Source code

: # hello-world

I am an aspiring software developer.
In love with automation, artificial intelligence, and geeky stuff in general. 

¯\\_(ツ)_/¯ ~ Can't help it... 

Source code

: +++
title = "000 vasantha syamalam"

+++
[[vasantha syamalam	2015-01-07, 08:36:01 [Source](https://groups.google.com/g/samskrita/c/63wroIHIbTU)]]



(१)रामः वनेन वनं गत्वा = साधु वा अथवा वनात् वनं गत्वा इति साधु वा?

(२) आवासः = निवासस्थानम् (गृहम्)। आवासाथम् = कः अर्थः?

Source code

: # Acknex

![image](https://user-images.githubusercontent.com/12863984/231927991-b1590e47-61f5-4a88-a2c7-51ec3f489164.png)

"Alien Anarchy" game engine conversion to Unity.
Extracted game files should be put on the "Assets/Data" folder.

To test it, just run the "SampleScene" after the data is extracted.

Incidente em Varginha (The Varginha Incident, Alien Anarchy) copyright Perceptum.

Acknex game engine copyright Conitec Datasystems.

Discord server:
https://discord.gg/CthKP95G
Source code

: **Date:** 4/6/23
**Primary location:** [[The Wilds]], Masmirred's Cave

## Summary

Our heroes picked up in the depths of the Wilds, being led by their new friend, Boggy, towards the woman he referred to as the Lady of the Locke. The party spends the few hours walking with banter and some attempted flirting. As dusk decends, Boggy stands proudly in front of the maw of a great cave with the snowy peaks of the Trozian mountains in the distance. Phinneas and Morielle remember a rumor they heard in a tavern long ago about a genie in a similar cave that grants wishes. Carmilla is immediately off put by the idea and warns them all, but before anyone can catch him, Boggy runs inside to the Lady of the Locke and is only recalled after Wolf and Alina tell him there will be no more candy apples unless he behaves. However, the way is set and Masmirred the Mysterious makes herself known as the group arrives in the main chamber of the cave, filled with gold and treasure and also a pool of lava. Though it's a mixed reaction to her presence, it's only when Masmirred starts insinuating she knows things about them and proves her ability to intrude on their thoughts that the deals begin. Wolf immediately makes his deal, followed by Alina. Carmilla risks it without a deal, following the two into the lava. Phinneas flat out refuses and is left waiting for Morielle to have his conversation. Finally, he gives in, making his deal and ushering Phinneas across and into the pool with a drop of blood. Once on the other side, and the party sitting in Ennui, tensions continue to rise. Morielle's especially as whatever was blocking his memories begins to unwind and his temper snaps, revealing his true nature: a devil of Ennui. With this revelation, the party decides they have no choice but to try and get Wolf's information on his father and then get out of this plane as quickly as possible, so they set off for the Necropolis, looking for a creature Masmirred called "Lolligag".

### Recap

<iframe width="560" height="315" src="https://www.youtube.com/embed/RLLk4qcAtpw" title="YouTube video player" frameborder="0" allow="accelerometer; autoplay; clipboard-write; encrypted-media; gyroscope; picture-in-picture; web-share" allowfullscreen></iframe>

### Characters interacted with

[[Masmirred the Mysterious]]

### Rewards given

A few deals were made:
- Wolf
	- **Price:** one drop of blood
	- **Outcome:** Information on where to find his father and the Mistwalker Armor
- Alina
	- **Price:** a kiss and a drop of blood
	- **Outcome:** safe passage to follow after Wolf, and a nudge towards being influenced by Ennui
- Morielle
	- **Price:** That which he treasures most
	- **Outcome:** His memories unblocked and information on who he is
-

Task description
Once the line with "### Rewards given" is located in the data above, repeat it and every later line through the end, exactly.

Result for this exercise
### Rewards given

A few deals were made:
- Wolf
	- **Price:** one drop of blood
	- **Outcome:** Information on where to find his father and the Mistwalker Armor
- Alina
	- **Price:** a kiss and a drop of blood
	- **Outcome:** safe passage to follow after Wolf, and a nudge towards being influenced by Ennui
- Morielle
	- **Price:** That which he treasures most
	- **Outcome:** His memories unblocked and information on who he is
-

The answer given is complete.